(Document images with source code)
# # # # # # #
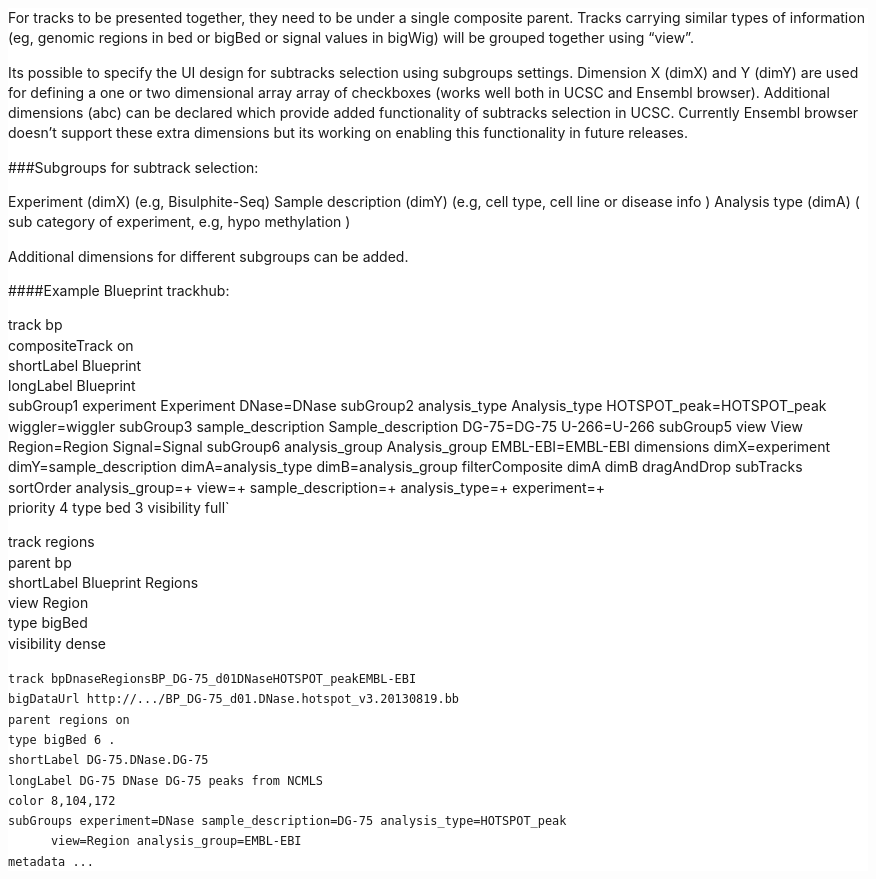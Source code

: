 For tracks to be presented together, they need to be under a single composite parent. Tracks carrying similar types of information (eg, genomic regions in bed or bigBed or signal values in bigWig) will be grouped together using “view”.

Its possible to specify the UI design for subtracks selection using subgroups settings. Dimension X (dimX) and Y (dimY) are used for defining a one or two dimensional array array of checkboxes (works well both in UCSC and Ensembl browser). Additional dimensions (abc) can be declared which provide added functionality of subtracks selection in UCSC. Currently Ensembl browser doesn’t support these extra dimensions but its working on enabling this functionality in future releases. 

###Subgroups for subtrack selection:


Experiment (dimX) (e.g, Bisulphite-Seq)
Sample description (dimY) (e.g, cell type, cell line or disease info )
Analysis type (dimA) ( sub category of experiment, e.g, hypo methylation )

Additional dimensions for different subgroups can be added.

####Example Blueprint trackhub:

track bp  
compositeTrack on  
shortLabel Blueprint  
longLabel Blueprint  
subGroup1 experiment Experiment DNase=DNase
subGroup2 analysis_type Analysis_type HOTSPOT_peak=HOTSPOT_peak wiggler=wiggler
subGroup3 sample_description Sample_description DG-75=DG-75 U-266=U-266
subGroup5 view View Region=Region Signal=Signal
subGroup6 analysis_group Analysis_group EMBL-EBI=EMBL-EBI
dimensions dimX=experiment dimY=sample_description dimA=analysis_type dimB=analysis_group
filterComposite dimA dimB
dragAndDrop subTracks
sortOrder analysis_group=+ view=+  sample_description=+ analysis_type=+ experiment=+  
priority 4
type bed 3
visibility full`

  track regions  
  parent bp  
  shortLabel Blueprint Regions  
  view Region  
  type bigBed  
  visibility dense  

	track bpDnaseRegionsBP_DG-75_d01DNaseHOTSPOT_peakEMBL-EBI
	bigDataUrl http://.../BP_DG-75_d01.DNase.hotspot_v3.20130819.bb
	parent regions on
	type bigBed 6 .
	shortLabel DG-75.DNase.DG-75
	longLabel DG-75 DNase DG-75 peaks from NCMLS
	color 8,104,172
	subGroups experiment=DNase sample_description=DG-75 analysis_type=HOTSPOT_peak 
          view=Region analysis_group=EMBL-EBI
	metadata ...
# # # # # # #
§ Problem requirements: Taking the lines above, repeat exactly those from the line that contains "Its possible to" through the line that contains "color 8,104,172", and both of those lines as well. Include nothing else.

§ Expected answer:
Its possible to specify the UI design for subtracks selection using subgroups settings. Dimension X (dimX) and Y (dimY) are used for defining a one or two dimensional array array of checkboxes (works well both in UCSC and Ensembl browser). Additional dimensions (abc) can be declared which provide added functionality of subtracks selection in UCSC. Currently Ensembl browser doesn’t support these extra dimensions but its working on enabling this functionality in future releases. 

###Subgroups for subtrack selection:


Experiment (dimX) (e.g, Bisulphite-Seq)
Sample description (dimY) (e.g, cell type, cell line or disease info )
Analysis type (dimA) ( sub category of experiment, e.g, hypo methylation )

Additional dimensions for different subgroups can be added.

####Example Blueprint trackhub:

track bp  
compositeTrack on  
shortLabel Blueprint  
longLabel Blueprint  
subGroup1 experiment Experiment DNase=DNase
subGroup2 analysis_type Analysis_type HOTSPOT_peak=HOTSPOT_peak wiggler=wiggler
subGroup3 sample_description Sample_description DG-75=DG-75 U-266=U-266
subGroup5 view View Region=Region Signal=Signal
subGroup6 analysis_group Analysis_group EMBL-EBI=EMBL-EBI
dimensions dimX=experiment dimY=sample_description dimA=analysis_type dimB=analysis_group
filterComposite dimA dimB
dragAndDrop subTracks
sortOrder analysis_group=+ view=+  sample_description=+ analysis_type=+ experiment=+  
priority 4
type bed 3
visibility full`

  track regions  
  parent bp  
  shortLabel Blueprint Regions  
  view Region  
  type bigBed  
  visibility dense  

	track bpDnaseRegionsBP_DG-75_d01DNaseHOTSPOT_peakEMBL-EBI
	bigDataUrl http://.../BP_DG-75_d01.DNase.hotspot_v3.20130819.bb
	parent regions on
	type bigBed 6 .
	shortLabel DG-75.DNase.DG-75
	longLabel DG-75 DNase DG-75 peaks from NCMLS
	color 8,104,172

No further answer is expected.